=== RECORDS TO USE ===

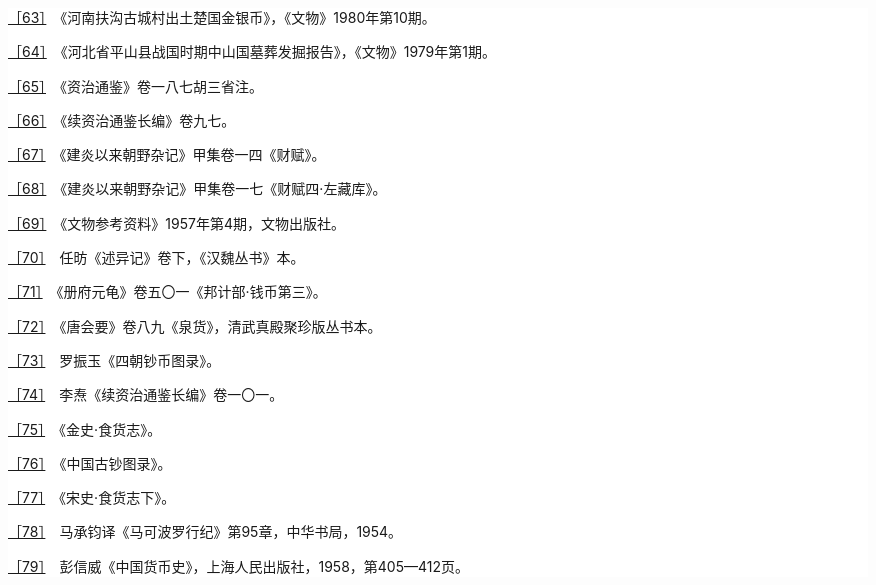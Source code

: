 <p class="hang" id="fn162"><a href="part0108.html#fnref162">［63］</a>　《河南扶沟古城村出土楚国金银币》，《文物》1980年第10期。</p>
<p class="hang" id="fn163"><a href="part0108.html#fnref163">［64］</a>　《河北省平山县战国时期中山国墓葬发掘报告》，《文物》1979年第1期。</p>
<p class="hang" id="fn164"><a href="part0108.html#fnref164">［65］</a>　《资治通鉴》卷一八七胡三省注。</p>
<p class="hang" id="fn165"><a href="part0108.html#fnref165">［66］</a>　《续资治通鉴长编》卷九七。</p>
<p class="hang" id="fn166"><a href="part0108.html#fnref166">［67］</a>　《建炎以来朝野杂记》甲集卷一四《财赋》。</p>
<p class="hang" id="fn167"><a href="part0108.html#fnref167">［68］</a>　《建炎以来朝野杂记》甲集卷一七《财赋四·左藏库》。</p>
<p class="hang" id="fn168"><a href="part0108.html#fnref168">［69］</a>　《文物参考资料》1957年第4期，文物出版社。</p>
<p class="hang" id="fn169"><a href="part0108.html#fnref169">［70］</a>　任昉《述异记》卷下，《汉魏丛书》本。</p>
<p class="hang" id="fn170"><a href="part0108.html#fnref170">［71］</a>　《册府元龟》卷五〇一《邦计部·钱币第三》。</p>
<p class="hang" id="fn171"><a href="part0108.html#fnref171">［72］</a>　《唐会要》卷八九《泉货》，清武真殿聚珍版丛书本。</p>
<p class="hang" id="fn172"><a href="part0109.html#fnref172">［73］</a>　罗振玉《四朝钞币图录》。</p>
<p class="hang" id="fn173"><a href="part0109.html#fnref173">［74］</a>　李焘《续资治通鉴长编》卷一〇一。</p>
<p class="hang" id="fn174"><a href="part0109.html#fnref174">［75］</a>　《金史·食货志》。</p>
<p class="hang" id="fn175"><a href="part0109.html#fnref175">［76］</a>　《中国古钞图录》。</p>
<p class="hang" id="fn176"><a href="part0109.html#fnref176">［77］</a>　《宋史·食货志下》。</p>
<p class="hang" id="fn177"><a href="part0109.html#fnref177">［78］</a>　马承钧译《马可波罗行纪》第95章，中华书局，1954。</p>
<p class="hang" id="fn178"><a href="part0109.html#fnref178">［79］</a>　彭信威《中国货币史》，上海人民出版社，1958，第405—412页。</p>
</div>
</body>
</html>
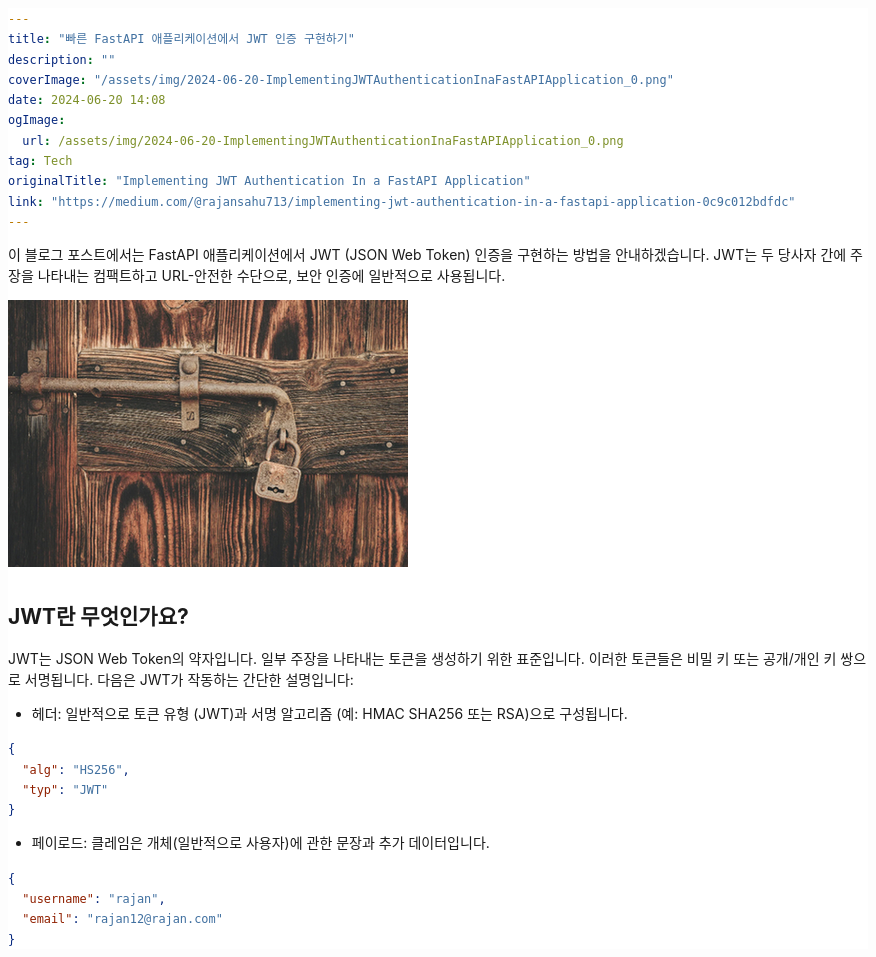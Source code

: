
 ```yaml
---
title: "빠른 FastAPI 애플리케이션에서 JWT 인증 구현하기"
description: ""
coverImage: "/assets/img/2024-06-20-ImplementingJWTAuthenticationInaFastAPIApplication_0.png"
date: 2024-06-20 14:08
ogImage: 
  url: /assets/img/2024-06-20-ImplementingJWTAuthenticationInaFastAPIApplication_0.png
tag: Tech
originalTitle: "Implementing JWT Authentication In a FastAPI Application"
link: "https://medium.com/@rajansahu713/implementing-jwt-authentication-in-a-fastapi-application-0c9c012bdfdc"
---
```



이 블로그 포스트에서는 FastAPI 애플리케이션에서 JWT (JSON Web Token) 인증을 구현하는 방법을 안내하겠습니다. JWT는 두 당사자 간에 주장을 나타내는 컴팩트하고 URL-안전한 수단으로, 보안 인증에 일반적으로 사용됩니다.

![이미지](/assets/img/2024-06-20-ImplementingJWTAuthenticationInaFastAPIApplication_0.png)

## JWT란 무엇인가요?

JWT는 JSON Web Token의 약자입니다. 일부 주장을 나타내는 토큰을 생성하기 위한 표준입니다. 이러한 토큰들은 비밀 키 또는 공개/개인 키 쌍으로 서명됩니다. 다음은 JWT가 작동하는 간단한 설명입니다:

<div class="content-ad"></div>

- 헤더: 일반적으로 토큰 유형 (JWT)과 서명 알고리즘 (예: HMAC SHA256 또는 RSA)으로 구성됩니다.

```json
{
  "alg": "HS256",
  "typ": "JWT"
}
```

- 페이로드: 클레임은 개체(일반적으로 사용자)에 관한 문장과 추가 데이터입니다.

```json
{
  "username": "rajan",
  "email": "rajan12@rajan.com"
}
```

===

### YOUR OBJECTIVE
Retype every record above word for word, leaving out any pictures.

### WRITTEN RESPONSE
Source code

: <p class="hang" id="fn162"><a href="part0108.html#fnref162">［63］</a>　《河南扶沟古城村出土楚国金银币》，《文物》1980年第10期。</p>
<p class="hang" id="fn163"><a href="part0108.html#fnref163">［64］</a>　《河北省平山县战国时期中山国墓葬发掘报告》，《文物》1979年第1期。</p>
<p class="hang" id="fn164"><a href="part0108.html#fnref164">［65］</a>　《资治通鉴》卷一八七胡三省注。</p>
<p class="hang" id="fn165"><a href="part0108.html#fnref165">［66］</a>　《续资治通鉴长编》卷九七。</p>
<p class="hang" id="fn166"><a href="part0108.html#fnref166">［67］</a>　《建炎以来朝野杂记》甲集卷一四《财赋》。</p>
<p class="hang" id="fn167"><a href="part0108.html#fnref167">［68］</a>　《建炎以来朝野杂记》甲集卷一七《财赋四·左藏库》。</p>
<p class="hang" id="fn168"><a href="part0108.html#fnref168">［69］</a>　《文物参考资料》1957年第4期，文物出版社。</p>
<p class="hang" id="fn169"><a href="part0108.html#fnref169">［70］</a>　任昉《述异记》卷下，《汉魏丛书》本。</p>
<p class="hang" id="fn170"><a href="part0108.html#fnref170">［71］</a>　《册府元龟》卷五〇一《邦计部·钱币第三》。</p>
<p class="hang" id="fn171"><a href="part0108.html#fnref171">［72］</a>　《唐会要》卷八九《泉货》，清武真殿聚珍版丛书本。</p>
<p class="hang" id="fn172"><a href="part0109.html#fnref172">［73］</a>　罗振玉《四朝钞币图录》。</p>
<p class="hang" id="fn173"><a href="part0109.html#fnref173">［74］</a>　李焘《续资治通鉴长编》卷一〇一。</p>
<p class="hang" id="fn174"><a href="part0109.html#fnref174">［75］</a>　《金史·食货志》。</p>
<p class="hang" id="fn175"><a href="part0109.html#fnref175">［76］</a>　《中国古钞图录》。</p>
<p class="hang" id="fn176"><a href="part0109.html#fnref176">［77］</a>　《宋史·食货志下》。</p>
<p class="hang" id="fn177"><a href="part0109.html#fnref177">［78］</a>　马承钧译《马可波罗行纪》第95章，中华书局，1954。</p>
<p class="hang" id="fn178"><a href="part0109.html#fnref178">［79］</a>　彭信威《中国货币史》，上海人民出版社，1958，第405—412页。</p>
</div>
</body>
</html>
Source code

:
 ```yaml
---
title: "빠른 FastAPI 애플리케이션에서 JWT 인증 구현하기"
description: ""
coverImage: "/assets/img/2024-06-20-ImplementingJWTAuthenticationInaFastAPIApplication_0.png"
date: 2024-06-20 14:08
ogImage: 
  url: /assets/img/2024-06-20-ImplementingJWTAuthenticationInaFastAPIApplication_0.png
tag: Tech
originalTitle: "Implementing JWT Authentication In a FastAPI Application"
link: "https://medium.com/@rajansahu713/implementing-jwt-authentication-in-a-fastapi-application-0c9c012bdfdc"
---
```



이 블로그 포스트에서는 FastAPI 애플리케이션에서 JWT (JSON Web Token) 인증을 구현하는 방법을 안내하겠습니다. JWT는 두 당사자 간에 주장을 나타내는 컴팩트하고 URL-안전한 수단으로, 보안 인증에 일반적으로 사용됩니다.

![이미지](/assets/img/2024-06-20-ImplementingJWTAuthenticationInaFastAPIApplication_0.png)

## JWT란 무엇인가요?

JWT는 JSON Web Token의 약자입니다. 일부 주장을 나타내는 토큰을 생성하기 위한 표준입니다. 이러한 토큰들은 비밀 키 또는 공개/개인 키 쌍으로 서명됩니다. 다음은 JWT가 작동하는 간단한 설명입니다:

<div class="content-ad"></div>

- 헤더: 일반적으로 토큰 유형 (JWT)과 서명 알고리즘 (예: HMAC SHA256 또는 RSA)으로 구성됩니다.

```json
{
  "alg": "HS256",
  "typ": "JWT"
}
```

- 페이로드: 클레임은 개체(일반적으로 사용자)에 관한 문장과 추가 데이터입니다.

```json
{
  "username": "rajan",
  "email": "rajan12@rajan.com"
}
```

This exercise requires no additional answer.